We’re ten days away from the end of Movember, and Thanksgiving is upon us! Our five participants must brave their families’ reactions to their facial hair this week and face important styling decisions as their whiskers grow progressively unruly.
NICK, 27, founder of a nonprofit start-up, Brooklyn
I arrived at my parents’ house today, and my mother — who was born and raised in India, and is also unfamiliar with Movember — told me I look like a Goonda, which is a term for “thug” from late-seventies Bollywood movies. She also asked if I could just shave down the sides. My sister still thinks we might need to alert the neighbors.
Having a nose neighbor is definitely still a new sensation, and I’ve been unconsciously stroking it a lot. I’d like to think it makes me look like a Bond villain.
GREG, 28, advertising creative, New York
I think the mustache lends an additional dimension to my general disheveledness. A guy in a baseball hat is one thing, whereas a guy in a baseball hat with a mustache is quite another. Girls have definitely been checking me out less; I’m not sure if it’s because I look like an outer-borough plumber and they’re too snobby for that, or because I just look bad. Either one is probably a dealbreaker though, so it probably doesn’t matter.
I’ve been growing in a slight beard in anticipation of Thanksgiving, because I only see a lot of these family members once a year, and I’m not sure “guy with a mustache” is what I want their yearlong image of me to be.
JEFF, 30, writer-editor, New York
My family hasn’t seen my mustache yet, but they’ve been weighing in remotely. Texts like “Your nephew no longer recognizes you” are not uncommon. My mother, who doesn’t normally spend much time on Facebook, has been feverishly “liking” every photo I’ve posted, either because she actually thinks I look good or because she wants me to feel supported no matter how bad this thing gets. I’m guessing it’s the latter.
I decided to splurge for a fancy haircut to offset everything that’s happening on my face, and my barber suggested that I style my ‘stache a bit. She trimmed it a little, marveled at its prickly nature, and then informed me that I needed a “mustache goal.” We then decided to remove a bit from either side so that it no longer extends over my lip. We also trimmed the top so it has a sort of pyramid quality to it. It’s slightly Chaplin-esque, although that’s what anyone whose mustache looks a little Hitler-y would probably say. I’m aiming for the mustache Brad Pitt sported in Inglourious Basterds; I may not look like Brad Pitt, but at least my upper lip can.
CAL, 26, producer, L.A.
I saw my extended family over the weekend for dinner, and the overwhelming reaction was that my lip was dirty. There was no acknowledgment of my mustache’s spindly glory. But it was a good warm-up to what Thanksgiving will be like. I’ve found that my mustache works well with my normal wardrobe of flannels and jeans, but on the rare occasion that I’ve worn a suit and tie over the last couple weeks, I’ve felt like an anchorman from the seventies.

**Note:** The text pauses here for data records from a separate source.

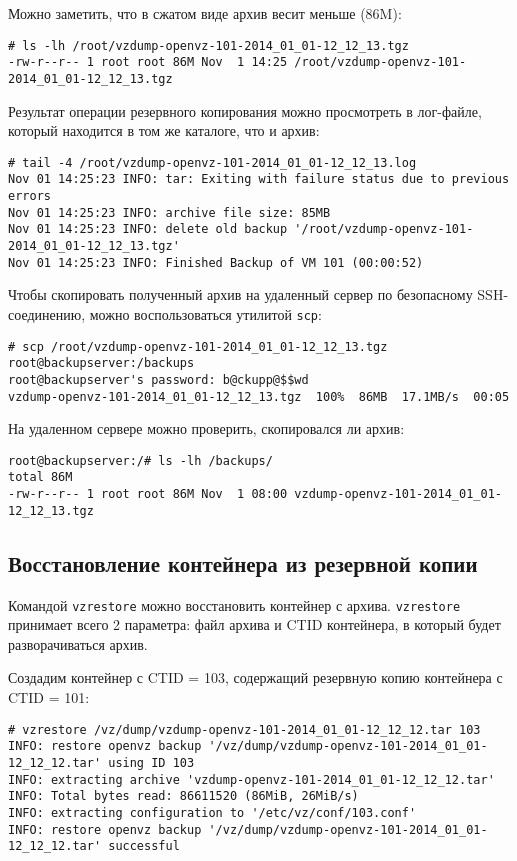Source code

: Можно заметить, что в сжатом виде архив весит меньше (86M):
\begin{lstlisting}
# ls -lh /root/vzdump-openvz-101-2014_01_01-12_12_13.tgz
-rw-r--r-- 1 root root 86M Nov  1 14:25 /root/vzdump-openvz-101-2014_01_01-12_12_13.tgz
\end{lstlisting}

Результат операции резервного копирования можно просмотреть в лог-файле, который находится в том же каталоге, что и архив:
\begin{lstlisting}
# tail -4 /root/vzdump-openvz-101-2014_01_01-12_12_13.log
Nov 01 14:25:23 INFO: tar: Exiting with failure status due to previous errors
Nov 01 14:25:23 INFO: archive file size: 85MB
Nov 01 14:25:23 INFO: delete old backup '/root/vzdump-openvz-101-2014_01_01-12_12_13.tgz'
Nov 01 14:25:23 INFO: Finished Backup of VM 101 (00:00:52)
\end{lstlisting}

Чтобы скопировать полученный архив на удаленный сервер по безопасному SSH-соединению, можно воспользоваться утилитой \texttt{scp}:
\begin{lstlisting}
# scp /root/vzdump-openvz-101-2014_01_01-12_12_13.tgz root@backupserver:/backups
root@backupserver's password: b@ckupp@$$wd
vzdump-openvz-101-2014_01_01-12_12_13.tgz  100%  86MB  17.1MB/s  00:05 
\end{lstlisting}

На удаленном сервере можно проверить, скопировался ли архив:
\begin{lstlisting}
root@backupserver:/# ls -lh /backups/
total 86M
-rw-r--r-- 1 root root 86M Nov  1 08:00 vzdump-openvz-101-2014_01_01-12_12_13.tgz
\end{lstlisting}

\subsection{Восстановление контейнера из резервной копии}
Командой \texttt{vzrestore} можно восстановить контейнер с архива. 
\texttt{vzrestore} принимает всего 2 параметра: файл архива и CTID контейнера, в который будет разворачиваться архив.

Создадим контейнер с CTID = 103, содержащий резервную копию контейнера с CTID = 101:
\begin{lstlisting}
# vzrestore /vz/dump/vzdump-openvz-101-2014_01_01-12_12_12.tar 103
INFO: restore openvz backup '/vz/dump/vzdump-openvz-101-2014_01_01-12_12_12.tar' using ID 103
INFO: extracting archive 'vzdump-openvz-101-2014_01_01-12_12_12.tar'
INFO: Total bytes read: 86611520 (86MiB, 26MiB/s)
INFO: extracting configuration to '/etc/vz/conf/103.conf'
INFO: restore openvz backup '/vz/dump/vzdump-openvz-101-2014_01_01-12_12_12.tar' successful
\end{lstlisting}


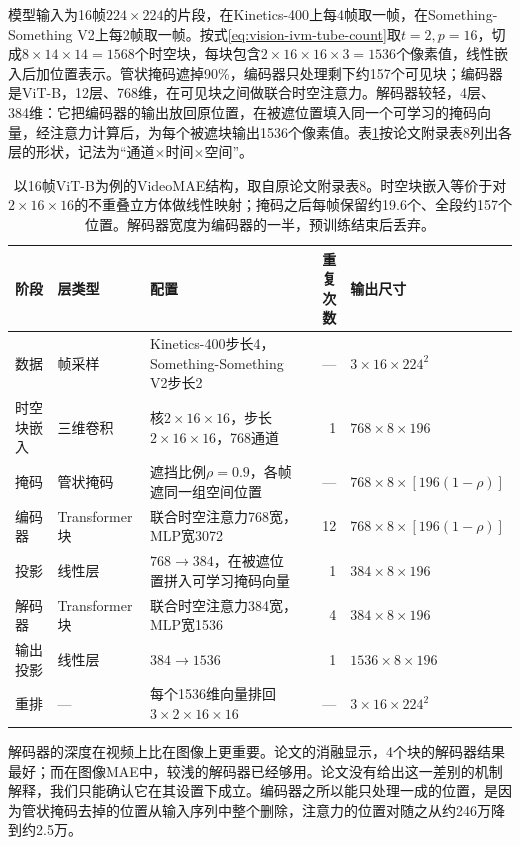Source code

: 模型输入为16帧$224\times224$的片段，在Kinetics-400上每4帧取一帧，在Something-Something V2上每2帧取一帧。按式\eqref{eq:vision-ivm-tube-count}取$t=2,p=16$，切成$8\times14\times14=1568$个时空块，每块包含$2\times16\times16\times3=1536$个像素值，线性嵌入后加位置表示。管状掩码遮掉90\%，编码器只处理剩下约157个可见块；编码器是ViT-B，12层、768维，在可见块之间做联合时空注意力。解码器较轻，4层、384维：它把编码器的输出放回原位置，在被遮位置填入同一个可学习的掩码向量，经注意力计算后，为每个被遮块输出1536个像素值。表\ref{tab:vision-ivm-videomae-layers}按论文附录表8列出各层的形状，记法为“通道$\times$时间$\times$空间”。

\begin{table}[tbp]
  \centering
  \small
  \begin{tabularx}{\linewidth}{@{}llXrl@{}}
    \toprule
    阶段 & 层类型 & 配置 & 重复次数 & 输出尺寸\\
    \midrule
    数据 & 帧采样 & Kinetics-400步长4，Something-Something V2步长2 & — & $3\times16\times224^2$\\
    时空块嵌入 & 三维卷积 & 核$2\times16\times16$，步长$2\times16\times16$，768通道 & 1 & $768\times8\times196$\\
    掩码 & 管状掩码 & 遮挡比例$\rho=0.9$，各帧遮同一组空间位置 & — & $768\times8\times[196(1-\rho)]$\\
    编码器 & Transformer块 & 联合时空注意力768宽，MLP宽3072 & 12 & $768\times8\times[196(1-\rho)]$\\
    投影 & 线性层 & $768\to384$，在被遮位置拼入可学习掩码向量 & 1 & $384\times8\times196$\\
    解码器 & Transformer块 & 联合时空注意力384宽，MLP宽1536 & 4 & $384\times8\times196$\\
    输出投影 & 线性层 & $384\to1536$ & 1 & $1536\times8\times196$\\
    重排 & — & 每个1536维向量排回$3\times2\times16\times16$ & — & $3\times16\times224^2$\\
    \bottomrule
  \end{tabularx}
  \caption{以16帧ViT-B为例的VideoMAE结构，取自原论文附录表8。时空块嵌入等价于对$2\times16\times16$的不重叠立方体做线性映射；掩码之后每帧保留约19.6个、全段约157个位置。解码器宽度为编码器的一半，预训练结束后丢弃。}
  \label{tab:vision-ivm-videomae-layers}
\end{table}

解码器的深度在视频上比在图像上更重要。论文的消融显示，4个块的解码器结果最好；而在图像MAE中，较浅的解码器已经够用。论文没有给出这一差别的机制解释，我们只能确认它在其设置下成立。编码器之所以能只处理一成的位置，是因为管状掩码去掉的位置从输入序列中整个删除，注意力的位置对随之从约246万降到约2.5万。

I don’t think I’ll ever get used to having facial hair. It just looks so unnatural on me, and I’m constantly touching it without realizing. Friends are constantly telling me, “It’s not like the more you touch it, the more it grows.”
DAN, 29, consultant, Manhattan
My family hasn’t seen my facial hair yet, so I’m both excited and scared for their reactions, especially my Grandma. It hasn’t inspired me to dress differently, but maybe I should consider a crazy shirt or something to draw attention away from my upper lip.
I’ve been touching my face a lot. I think stroking my mustache helps me make better decisions. Lately, I’ve noticed some of the hairs getting a bit out of control, so I might need to incorporate some sort of wax if this trend continues.